**What you should do**.
Write out the whole listing, matching it exactly.

################

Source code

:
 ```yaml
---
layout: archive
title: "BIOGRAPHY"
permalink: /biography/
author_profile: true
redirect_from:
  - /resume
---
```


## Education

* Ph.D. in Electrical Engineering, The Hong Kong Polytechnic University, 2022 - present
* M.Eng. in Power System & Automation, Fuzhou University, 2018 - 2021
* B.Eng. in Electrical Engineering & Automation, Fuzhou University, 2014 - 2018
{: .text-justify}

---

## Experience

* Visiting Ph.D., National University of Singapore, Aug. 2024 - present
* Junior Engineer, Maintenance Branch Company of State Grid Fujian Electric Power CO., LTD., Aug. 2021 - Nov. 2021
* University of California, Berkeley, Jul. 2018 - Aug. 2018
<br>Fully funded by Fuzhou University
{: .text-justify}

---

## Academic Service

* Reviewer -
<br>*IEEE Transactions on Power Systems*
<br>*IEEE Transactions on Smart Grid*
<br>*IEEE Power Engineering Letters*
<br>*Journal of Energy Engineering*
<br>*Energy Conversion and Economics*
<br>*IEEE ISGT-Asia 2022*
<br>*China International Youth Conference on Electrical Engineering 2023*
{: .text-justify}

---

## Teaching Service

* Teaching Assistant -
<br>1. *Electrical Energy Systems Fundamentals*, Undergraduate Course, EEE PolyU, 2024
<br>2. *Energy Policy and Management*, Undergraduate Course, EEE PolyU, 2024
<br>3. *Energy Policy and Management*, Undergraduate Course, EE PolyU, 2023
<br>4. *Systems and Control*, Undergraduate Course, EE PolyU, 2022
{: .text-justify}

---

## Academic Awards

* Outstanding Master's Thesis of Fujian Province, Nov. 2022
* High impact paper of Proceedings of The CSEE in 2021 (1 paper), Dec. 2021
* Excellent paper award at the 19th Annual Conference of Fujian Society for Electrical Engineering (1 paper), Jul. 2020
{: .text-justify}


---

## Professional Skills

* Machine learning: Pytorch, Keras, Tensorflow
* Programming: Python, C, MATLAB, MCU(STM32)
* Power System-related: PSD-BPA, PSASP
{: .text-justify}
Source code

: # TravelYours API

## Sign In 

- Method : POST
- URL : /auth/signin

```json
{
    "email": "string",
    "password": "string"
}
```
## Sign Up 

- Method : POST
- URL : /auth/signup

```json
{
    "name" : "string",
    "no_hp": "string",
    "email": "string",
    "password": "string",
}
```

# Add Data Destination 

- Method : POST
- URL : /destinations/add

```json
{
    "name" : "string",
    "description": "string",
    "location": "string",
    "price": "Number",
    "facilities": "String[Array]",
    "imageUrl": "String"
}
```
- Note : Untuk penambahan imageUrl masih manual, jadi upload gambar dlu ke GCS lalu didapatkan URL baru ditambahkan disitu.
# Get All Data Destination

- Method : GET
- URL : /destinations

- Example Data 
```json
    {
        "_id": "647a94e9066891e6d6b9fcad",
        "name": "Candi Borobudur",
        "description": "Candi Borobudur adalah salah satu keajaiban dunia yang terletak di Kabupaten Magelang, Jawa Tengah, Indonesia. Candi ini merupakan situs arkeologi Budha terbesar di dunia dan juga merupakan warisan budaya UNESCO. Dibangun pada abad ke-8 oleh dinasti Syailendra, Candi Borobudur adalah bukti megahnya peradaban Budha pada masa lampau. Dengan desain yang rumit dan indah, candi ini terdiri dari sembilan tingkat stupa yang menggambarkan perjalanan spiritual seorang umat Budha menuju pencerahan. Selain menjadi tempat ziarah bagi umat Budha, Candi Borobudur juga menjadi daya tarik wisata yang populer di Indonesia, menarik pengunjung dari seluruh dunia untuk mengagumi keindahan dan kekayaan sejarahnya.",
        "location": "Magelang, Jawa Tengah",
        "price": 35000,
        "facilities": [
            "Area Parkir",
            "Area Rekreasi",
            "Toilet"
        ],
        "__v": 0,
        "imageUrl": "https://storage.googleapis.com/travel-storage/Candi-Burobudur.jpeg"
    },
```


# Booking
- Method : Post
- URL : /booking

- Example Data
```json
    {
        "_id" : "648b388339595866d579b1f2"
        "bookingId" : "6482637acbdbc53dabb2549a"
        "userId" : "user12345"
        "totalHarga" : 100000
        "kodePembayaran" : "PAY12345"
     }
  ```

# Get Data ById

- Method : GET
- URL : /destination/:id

################

**Answer below**.
Source code

:
 ```yaml
---
layout: archive
title: "BIOGRAPHY"
permalink: /biography/
author_profile: true
redirect_from:
  - /resume
---
```


## Education

* Ph.D. in Electrical Engineering, The Hong Kong Polytechnic University, 2022 - present
* M.Eng. in Power System & Automation, Fuzhou University, 2018 - 2021
* B.Eng. in Electrical Engineering & Automation, Fuzhou University, 2014 - 2018
{: .text-justify}

---

## Experience

* Visiting Ph.D., National University of Singapore, Aug. 2024 - present
* Junior Engineer, Maintenance Branch Company of State Grid Fujian Electric Power CO., LTD., Aug. 2021 - Nov. 2021
* University of California, Berkeley, Jul. 2018 - Aug. 2018
<br>Fully funded by Fuzhou University
{: .text-justify}

---

## Academic Service

* Reviewer -
<br>*IEEE Transactions on Power Systems*
<br>*IEEE Transactions on Smart Grid*
<br>*IEEE Power Engineering Letters*
<br>*Journal of Energy Engineering*
<br>*Energy Conversion and Economics*
<br>*IEEE ISGT-Asia 2022*
<br>*China International Youth Conference on Electrical Engineering 2023*
{: .text-justify}

---

## Teaching Service

* Teaching Assistant -
<br>1. *Electrical Energy Systems Fundamentals*, Undergraduate Course, EEE PolyU, 2024
<br>2. *Energy Policy and Management*, Undergraduate Course, EEE PolyU, 2024
<br>3. *Energy Policy and Management*, Undergraduate Course, EE PolyU, 2023
<br>4. *Systems and Control*, Undergraduate Course, EE PolyU, 2022
{: .text-justify}

---

## Academic Awards

* Outstanding Master's Thesis of Fujian Province, Nov. 2022
* High impact paper of Proceedings of The CSEE in 2021 (1 paper), Dec. 2021
* Excellent paper award at the 19th Annual Conference of Fujian Society for Electrical Engineering (1 paper), Jul. 2020
{: .text-justify}


---

## Professional Skills

* Machine learning: Pytorch, Keras, Tensorflow
* Programming: Python, C, MATLAB, MCU(STM32)
* Power System-related: PSD-BPA, PSASP
{: .text-justify}
Source code

: # TravelYours API

## Sign In 

- Method : POST
- URL : /auth/signin

```json
{
    "email": "string",
    "password": "string"
}
```
## Sign Up 

- Method : POST
- URL : /auth/signup

```json
{
    "name" : "string",
    "no_hp": "string",
    "email": "string",
    "password": "string",
}
```

# Add Data Destination 

- Method : POST
- URL : /destinations/add

```json
{
    "name" : "string",
    "description": "string",
    "location": "string",
    "price": "Number",
    "facilities": "String[Array]",
    "imageUrl": "String"
}
```
- Note : Untuk penambahan imageUrl masih manual, jadi upload gambar dlu ke GCS lalu didapatkan URL baru ditambahkan disitu.
# Get All Data Destination

- Method : GET
- URL : /destinations

- Example Data 
```json
    {
        "_id": "647a94e9066891e6d6b9fcad",
        "name": "Candi Borobudur",
        "description": "Candi Borobudur adalah salah satu keajaiban dunia yang terletak di Kabupaten Magelang, Jawa Tengah, Indonesia. Candi ini merupakan situs arkeologi Budha terbesar di dunia dan juga merupakan warisan budaya UNESCO. Dibangun pada abad ke-8 oleh dinasti Syailendra, Candi Borobudur adalah bukti megahnya peradaban Budha pada masa lampau. Dengan desain yang rumit dan indah, candi ini terdiri dari sembilan tingkat stupa yang menggambarkan perjalanan spiritual seorang umat Budha menuju pencerahan. Selain menjadi tempat ziarah bagi umat Budha, Candi Borobudur juga menjadi daya tarik wisata yang populer di Indonesia, menarik pengunjung dari seluruh dunia untuk mengagumi keindahan dan kekayaan sejarahnya.",
        "location": "Magelang, Jawa Tengah",
        "price": 35000,
        "facilities": [
            "Area Parkir",
            "Area Rekreasi",
            "Toilet"
        ],
        "__v": 0,
        "imageUrl": "https://storage.googleapis.com/travel-storage/Candi-Burobudur.jpeg"
    },
```


# Booking
- Method : Post
- URL : /booking

- Example Data
```json
    {
        "_id" : "648b388339595866d579b1f2"
        "bookingId" : "6482637acbdbc53dabb2549a"
        "userId" : "user12345"
        "totalHarga" : 100000
        "kodePembayaran" : "PAY12345"
     }
  ```

# Get Data ById

- Method : GET
- URL : /destination/:id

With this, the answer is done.